== PROBLEM REQUIREMENTS ==
Read the data below line by line and copy each one with "GPIOD" in it.

(Saved entries)

+---+

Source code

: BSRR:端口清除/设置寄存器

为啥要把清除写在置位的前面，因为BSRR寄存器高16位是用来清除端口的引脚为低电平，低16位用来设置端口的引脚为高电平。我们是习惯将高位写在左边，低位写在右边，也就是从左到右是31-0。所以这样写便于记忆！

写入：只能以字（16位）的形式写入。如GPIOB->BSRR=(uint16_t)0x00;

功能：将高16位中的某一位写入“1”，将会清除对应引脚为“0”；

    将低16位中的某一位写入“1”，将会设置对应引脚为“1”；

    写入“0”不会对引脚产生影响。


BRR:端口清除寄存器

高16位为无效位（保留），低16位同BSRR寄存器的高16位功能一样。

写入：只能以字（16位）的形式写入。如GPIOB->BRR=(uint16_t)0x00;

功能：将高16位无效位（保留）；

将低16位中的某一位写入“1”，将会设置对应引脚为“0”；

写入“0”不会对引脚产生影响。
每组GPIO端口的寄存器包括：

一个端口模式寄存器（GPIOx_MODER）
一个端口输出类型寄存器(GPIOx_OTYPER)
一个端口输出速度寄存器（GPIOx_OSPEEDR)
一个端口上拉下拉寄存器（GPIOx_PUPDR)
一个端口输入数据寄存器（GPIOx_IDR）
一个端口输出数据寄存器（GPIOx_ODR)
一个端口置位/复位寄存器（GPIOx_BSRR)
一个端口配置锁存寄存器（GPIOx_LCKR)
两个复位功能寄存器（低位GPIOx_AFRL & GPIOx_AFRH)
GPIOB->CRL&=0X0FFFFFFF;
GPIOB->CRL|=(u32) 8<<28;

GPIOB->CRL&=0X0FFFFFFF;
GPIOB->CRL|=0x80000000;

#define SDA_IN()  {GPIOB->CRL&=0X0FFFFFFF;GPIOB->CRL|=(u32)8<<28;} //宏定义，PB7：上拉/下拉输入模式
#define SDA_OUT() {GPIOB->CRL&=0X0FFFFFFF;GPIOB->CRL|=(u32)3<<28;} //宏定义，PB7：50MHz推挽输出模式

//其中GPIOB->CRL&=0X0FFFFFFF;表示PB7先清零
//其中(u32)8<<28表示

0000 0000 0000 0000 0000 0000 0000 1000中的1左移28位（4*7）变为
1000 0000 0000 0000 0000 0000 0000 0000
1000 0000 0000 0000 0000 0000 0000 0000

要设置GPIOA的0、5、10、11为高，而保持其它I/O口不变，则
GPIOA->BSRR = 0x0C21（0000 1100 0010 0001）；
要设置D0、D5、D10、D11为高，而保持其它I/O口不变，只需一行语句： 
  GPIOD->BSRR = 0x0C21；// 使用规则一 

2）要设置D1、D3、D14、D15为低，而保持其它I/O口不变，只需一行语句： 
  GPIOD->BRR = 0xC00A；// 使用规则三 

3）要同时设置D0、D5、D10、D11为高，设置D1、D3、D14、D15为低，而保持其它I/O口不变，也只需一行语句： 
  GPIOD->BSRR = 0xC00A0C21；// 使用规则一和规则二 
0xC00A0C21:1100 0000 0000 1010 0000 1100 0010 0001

+---+

== ANSWER BOX ==
  GPIOD->BSRR = 0x0C21；// 使用规则一 
  GPIOD->BRR = 0xC00A；// 使用规则三 
  GPIOD->BSRR = 0xC00A0C21；// 使用规则一和规则二 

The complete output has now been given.